Nothing in the records may change. Output them all exactly.

*** Opening of Data for processing ***

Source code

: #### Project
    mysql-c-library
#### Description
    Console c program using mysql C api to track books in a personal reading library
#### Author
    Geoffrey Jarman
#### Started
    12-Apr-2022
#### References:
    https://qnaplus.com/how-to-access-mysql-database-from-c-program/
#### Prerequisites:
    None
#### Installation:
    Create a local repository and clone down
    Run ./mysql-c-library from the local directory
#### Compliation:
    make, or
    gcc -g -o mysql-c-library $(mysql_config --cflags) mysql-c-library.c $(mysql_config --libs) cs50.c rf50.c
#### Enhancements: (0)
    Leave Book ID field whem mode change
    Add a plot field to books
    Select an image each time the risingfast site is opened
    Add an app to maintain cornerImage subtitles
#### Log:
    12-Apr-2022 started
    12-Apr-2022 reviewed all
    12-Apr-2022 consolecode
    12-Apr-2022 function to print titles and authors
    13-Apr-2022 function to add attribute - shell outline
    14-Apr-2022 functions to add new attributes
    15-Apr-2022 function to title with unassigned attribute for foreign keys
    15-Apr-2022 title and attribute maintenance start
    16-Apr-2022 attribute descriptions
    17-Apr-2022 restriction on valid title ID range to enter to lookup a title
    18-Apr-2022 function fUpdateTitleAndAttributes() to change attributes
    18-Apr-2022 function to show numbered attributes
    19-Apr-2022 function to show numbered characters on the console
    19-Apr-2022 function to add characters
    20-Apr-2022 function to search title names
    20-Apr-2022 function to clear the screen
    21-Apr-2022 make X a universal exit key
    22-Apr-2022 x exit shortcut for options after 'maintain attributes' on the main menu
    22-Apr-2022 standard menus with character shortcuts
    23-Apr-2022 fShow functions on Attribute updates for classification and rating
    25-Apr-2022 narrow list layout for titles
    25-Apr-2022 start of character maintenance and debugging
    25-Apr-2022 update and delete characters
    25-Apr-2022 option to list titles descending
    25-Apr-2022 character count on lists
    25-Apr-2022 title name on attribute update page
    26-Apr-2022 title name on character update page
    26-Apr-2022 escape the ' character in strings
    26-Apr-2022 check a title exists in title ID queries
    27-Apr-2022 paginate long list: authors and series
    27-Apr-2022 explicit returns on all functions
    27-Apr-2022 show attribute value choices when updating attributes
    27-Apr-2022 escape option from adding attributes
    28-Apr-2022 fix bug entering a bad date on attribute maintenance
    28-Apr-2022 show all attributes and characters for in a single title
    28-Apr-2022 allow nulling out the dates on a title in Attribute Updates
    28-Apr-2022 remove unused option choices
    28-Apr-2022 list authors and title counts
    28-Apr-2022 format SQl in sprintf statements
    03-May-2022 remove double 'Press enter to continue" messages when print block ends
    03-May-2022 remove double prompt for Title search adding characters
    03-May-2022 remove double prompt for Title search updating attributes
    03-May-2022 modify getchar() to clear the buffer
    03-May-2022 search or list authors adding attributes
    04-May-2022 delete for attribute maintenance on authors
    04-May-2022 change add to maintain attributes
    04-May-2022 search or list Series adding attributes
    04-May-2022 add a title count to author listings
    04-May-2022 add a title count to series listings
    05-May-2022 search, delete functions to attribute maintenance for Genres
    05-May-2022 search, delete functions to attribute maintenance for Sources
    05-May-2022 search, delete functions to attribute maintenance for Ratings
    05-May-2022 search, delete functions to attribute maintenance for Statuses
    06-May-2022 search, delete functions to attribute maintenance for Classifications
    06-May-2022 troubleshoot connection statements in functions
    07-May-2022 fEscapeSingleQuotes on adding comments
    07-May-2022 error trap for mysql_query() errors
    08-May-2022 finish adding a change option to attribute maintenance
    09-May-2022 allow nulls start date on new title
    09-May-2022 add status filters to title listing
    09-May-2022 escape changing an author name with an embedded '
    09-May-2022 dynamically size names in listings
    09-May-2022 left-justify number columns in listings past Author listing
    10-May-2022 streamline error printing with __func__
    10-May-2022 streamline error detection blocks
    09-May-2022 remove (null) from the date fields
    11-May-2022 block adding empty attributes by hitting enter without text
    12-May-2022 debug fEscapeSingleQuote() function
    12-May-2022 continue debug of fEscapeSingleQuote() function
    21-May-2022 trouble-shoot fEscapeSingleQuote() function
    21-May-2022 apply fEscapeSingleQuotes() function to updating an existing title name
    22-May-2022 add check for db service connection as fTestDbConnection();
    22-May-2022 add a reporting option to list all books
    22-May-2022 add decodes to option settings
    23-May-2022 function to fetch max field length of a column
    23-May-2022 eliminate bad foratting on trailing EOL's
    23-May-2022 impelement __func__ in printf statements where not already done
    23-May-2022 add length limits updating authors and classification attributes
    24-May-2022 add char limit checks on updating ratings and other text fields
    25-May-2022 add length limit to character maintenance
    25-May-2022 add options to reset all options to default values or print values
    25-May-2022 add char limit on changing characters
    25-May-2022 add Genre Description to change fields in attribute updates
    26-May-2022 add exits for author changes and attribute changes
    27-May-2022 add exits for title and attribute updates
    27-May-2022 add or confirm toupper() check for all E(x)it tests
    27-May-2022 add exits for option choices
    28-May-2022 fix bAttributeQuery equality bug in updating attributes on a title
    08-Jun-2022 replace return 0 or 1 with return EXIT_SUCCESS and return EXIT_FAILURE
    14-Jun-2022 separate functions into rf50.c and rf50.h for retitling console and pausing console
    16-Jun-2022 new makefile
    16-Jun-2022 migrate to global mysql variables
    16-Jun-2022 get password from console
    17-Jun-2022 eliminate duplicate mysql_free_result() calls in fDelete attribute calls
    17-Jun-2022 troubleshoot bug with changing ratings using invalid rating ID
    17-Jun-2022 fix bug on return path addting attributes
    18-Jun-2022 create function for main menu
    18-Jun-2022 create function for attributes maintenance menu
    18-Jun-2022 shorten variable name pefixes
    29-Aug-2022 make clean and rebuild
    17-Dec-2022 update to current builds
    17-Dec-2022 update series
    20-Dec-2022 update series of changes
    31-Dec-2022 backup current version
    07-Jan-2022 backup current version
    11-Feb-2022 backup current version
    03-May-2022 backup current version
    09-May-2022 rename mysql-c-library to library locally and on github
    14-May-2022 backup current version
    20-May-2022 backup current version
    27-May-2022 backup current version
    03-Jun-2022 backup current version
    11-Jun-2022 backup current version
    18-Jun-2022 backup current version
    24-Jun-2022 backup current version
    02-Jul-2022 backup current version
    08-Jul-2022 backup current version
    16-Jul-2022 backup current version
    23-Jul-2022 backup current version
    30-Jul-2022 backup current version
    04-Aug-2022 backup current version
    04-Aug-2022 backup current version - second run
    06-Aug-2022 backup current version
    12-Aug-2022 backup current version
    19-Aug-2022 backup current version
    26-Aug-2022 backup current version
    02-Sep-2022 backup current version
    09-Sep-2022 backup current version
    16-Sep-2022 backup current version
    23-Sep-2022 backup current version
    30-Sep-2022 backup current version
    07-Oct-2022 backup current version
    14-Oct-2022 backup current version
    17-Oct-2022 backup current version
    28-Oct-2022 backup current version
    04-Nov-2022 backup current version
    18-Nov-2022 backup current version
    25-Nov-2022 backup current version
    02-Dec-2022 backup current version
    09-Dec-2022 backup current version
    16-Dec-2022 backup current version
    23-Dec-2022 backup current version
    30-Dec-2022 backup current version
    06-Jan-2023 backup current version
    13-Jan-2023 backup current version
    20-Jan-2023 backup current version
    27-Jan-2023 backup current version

*** Close of Data for processing ***

# [Worked solution]
Source code

: #### Project
    mysql-c-library
#### Description
    Console c program using mysql C api to track books in a personal reading library
#### Author
    Geoffrey Jarman
#### Started
    12-Apr-2022
#### References:
    https://qnaplus.com/how-to-access-mysql-database-from-c-program/
#### Prerequisites:
    None
#### Installation:
    Create a local repository and clone down
    Run ./mysql-c-library from the local directory
#### Compliation:
    make, or
    gcc -g -o mysql-c-library $(mysql_config --cflags) mysql-c-library.c $(mysql_config --libs) cs50.c rf50.c
#### Enhancements: (0)
    Leave Book ID field whem mode change
    Add a plot field to books
    Select an image each time the risingfast site is opened
    Add an app to maintain cornerImage subtitles
#### Log:
    12-Apr-2022 started
    12-Apr-2022 reviewed all
    12-Apr-2022 consolecode
    12-Apr-2022 function to print titles and authors
    13-Apr-2022 function to add attribute - shell outline
    14-Apr-2022 functions to add new attributes
    15-Apr-2022 function to title with unassigned attribute for foreign keys
    15-Apr-2022 title and attribute maintenance start
    16-Apr-2022 attribute descriptions
    17-Apr-2022 restriction on valid title ID range to enter to lookup a title
    18-Apr-2022 function fUpdateTitleAndAttributes() to change attributes
    18-Apr-2022 function to show numbered attributes
    19-Apr-2022 function to show numbered characters on the console
    19-Apr-2022 function to add characters
    20-Apr-2022 function to search title names
    20-Apr-2022 function to clear the screen
    21-Apr-2022 make X a universal exit key
    22-Apr-2022 x exit shortcut for options after 'maintain attributes' on the main menu
    22-Apr-2022 standard menus with character shortcuts
    23-Apr-2022 fShow functions on Attribute updates for classification and rating
    25-Apr-2022 narrow list layout for titles
    25-Apr-2022 start of character maintenance and debugging
    25-Apr-2022 update and delete characters
    25-Apr-2022 option to list titles descending
    25-Apr-2022 character count on lists
    25-Apr-2022 title name on attribute update page
    26-Apr-2022 title name on character update page
    26-Apr-2022 escape the ' character in strings
    26-Apr-2022 check a title exists in title ID queries
    27-Apr-2022 paginate long list: authors and series
    27-Apr-2022 explicit returns on all functions
    27-Apr-2022 show attribute value choices when updating attributes
    27-Apr-2022 escape option from adding attributes
    28-Apr-2022 fix bug entering a bad date on attribute maintenance
    28-Apr-2022 show all attributes and characters for in a single title
    28-Apr-2022 allow nulling out the dates on a title in Attribute Updates
    28-Apr-2022 remove unused option choices
    28-Apr-2022 list authors and title counts
    28-Apr-2022 format SQl in sprintf statements
    03-May-2022 remove double 'Press enter to continue" messages when print block ends
    03-May-2022 remove double prompt for Title search adding characters
    03-May-2022 remove double prompt for Title search updating attributes
    03-May-2022 modify getchar() to clear the buffer
    03-May-2022 search or list authors adding attributes
    04-May-2022 delete for attribute maintenance on authors
    04-May-2022 change add to maintain attributes
    04-May-2022 search or list Series adding attributes
    04-May-2022 add a title count to author listings
    04-May-2022 add a title count to series listings
    05-May-2022 search, delete functions to attribute maintenance for Genres
    05-May-2022 search, delete functions to attribute maintenance for Sources
    05-May-2022 search, delete functions to attribute maintenance for Ratings
    05-May-2022 search, delete functions to attribute maintenance for Statuses
    06-May-2022 search, delete functions to attribute maintenance for Classifications
    06-May-2022 troubleshoot connection statements in functions
    07-May-2022 fEscapeSingleQuotes on adding comments
    07-May-2022 error trap for mysql_query() errors
    08-May-2022 finish adding a change option to attribute maintenance
    09-May-2022 allow nulls start date on new title
    09-May-2022 add status filters to title listing
    09-May-2022 escape changing an author name with an embedded '
    09-May-2022 dynamically size names in listings
    09-May-2022 left-justify number columns in listings past Author listing
    10-May-2022 streamline error printing with __func__
    10-May-2022 streamline error detection blocks
    09-May-2022 remove (null) from the date fields
    11-May-2022 block adding empty attributes by hitting enter without text
    12-May-2022 debug fEscapeSingleQuote() function
    12-May-2022 continue debug of fEscapeSingleQuote() function
    21-May-2022 trouble-shoot fEscapeSingleQuote() function
    21-May-2022 apply fEscapeSingleQuotes() function to updating an existing title name
    22-May-2022 add check for db service connection as fTestDbConnection();
    22-May-2022 add a reporting option to list all books
    22-May-2022 add decodes to option settings
    23-May-2022 function to fetch max field length of a column
    23-May-2022 eliminate bad foratting on trailing EOL's
    23-May-2022 impelement __func__ in printf statements where not already done
    23-May-2022 add length limits updating authors and classification attributes
    24-May-2022 add char limit checks on updating ratings and other text fields
    25-May-2022 add length limit to character maintenance
    25-May-2022 add options to reset all options to default values or print values
    25-May-2022 add char limit on changing characters
    25-May-2022 add Genre Description to change fields in attribute updates
    26-May-2022 add exits for author changes and attribute changes
    27-May-2022 add exits for title and attribute updates
    27-May-2022 add or confirm toupper() check for all E(x)it tests
    27-May-2022 add exits for option choices
    28-May-2022 fix bAttributeQuery equality bug in updating attributes on a title
    08-Jun-2022 replace return 0 or 1 with return EXIT_SUCCESS and return EXIT_FAILURE
    14-Jun-2022 separate functions into rf50.c and rf50.h for retitling console and pausing console
    16-Jun-2022 new makefile
    16-Jun-2022 migrate to global mysql variables
    16-Jun-2022 get password from console
    17-Jun-2022 eliminate duplicate mysql_free_result() calls in fDelete attribute calls
    17-Jun-2022 troubleshoot bug with changing ratings using invalid rating ID
    17-Jun-2022 fix bug on return path addting attributes
    18-Jun-2022 create function for main menu
    18-Jun-2022 create function for attributes maintenance menu
    18-Jun-2022 shorten variable name pefixes
    29-Aug-2022 make clean and rebuild
    17-Dec-2022 update to current builds
    17-Dec-2022 update series
    20-Dec-2022 update series of changes
    31-Dec-2022 backup current version
    07-Jan-2022 backup current version
    11-Feb-2022 backup current version
    03-May-2022 backup current version
    09-May-2022 rename mysql-c-library to library locally and on github
    14-May-2022 backup current version
    20-May-2022 backup current version
    27-May-2022 backup current version
    03-Jun-2022 backup current version
    11-Jun-2022 backup current version
    18-Jun-2022 backup current version
    24-Jun-2022 backup current version
    02-Jul-2022 backup current version
    08-Jul-2022 backup current version
    16-Jul-2022 backup current version
    23-Jul-2022 backup current version
    30-Jul-2022 backup current version
    04-Aug-2022 backup current version
    04-Aug-2022 backup current version - second run
    06-Aug-2022 backup current version
    12-Aug-2022 backup current version
    19-Aug-2022 backup current version
    26-Aug-2022 backup current version
    02-Sep-2022 backup current version
    09-Sep-2022 backup current version
    16-Sep-2022 backup current version
    23-Sep-2022 backup current version
    30-Sep-2022 backup current version
    07-Oct-2022 backup current version
    14-Oct-2022 backup current version
    17-Oct-2022 backup current version
    28-Oct-2022 backup current version
    04-Nov-2022 backup current version
    18-Nov-2022 backup current version
    25-Nov-2022 backup current version
    02-Dec-2022 backup current version
    09-Dec-2022 backup current version
    16-Dec-2022 backup current version
    23-Dec-2022 backup current version
    30-Dec-2022 backup current version
    06-Jan-2023 backup current version
    13-Jan-2023 backup current version
    20-Jan-2023 backup current version
    27-Jan-2023 backup current version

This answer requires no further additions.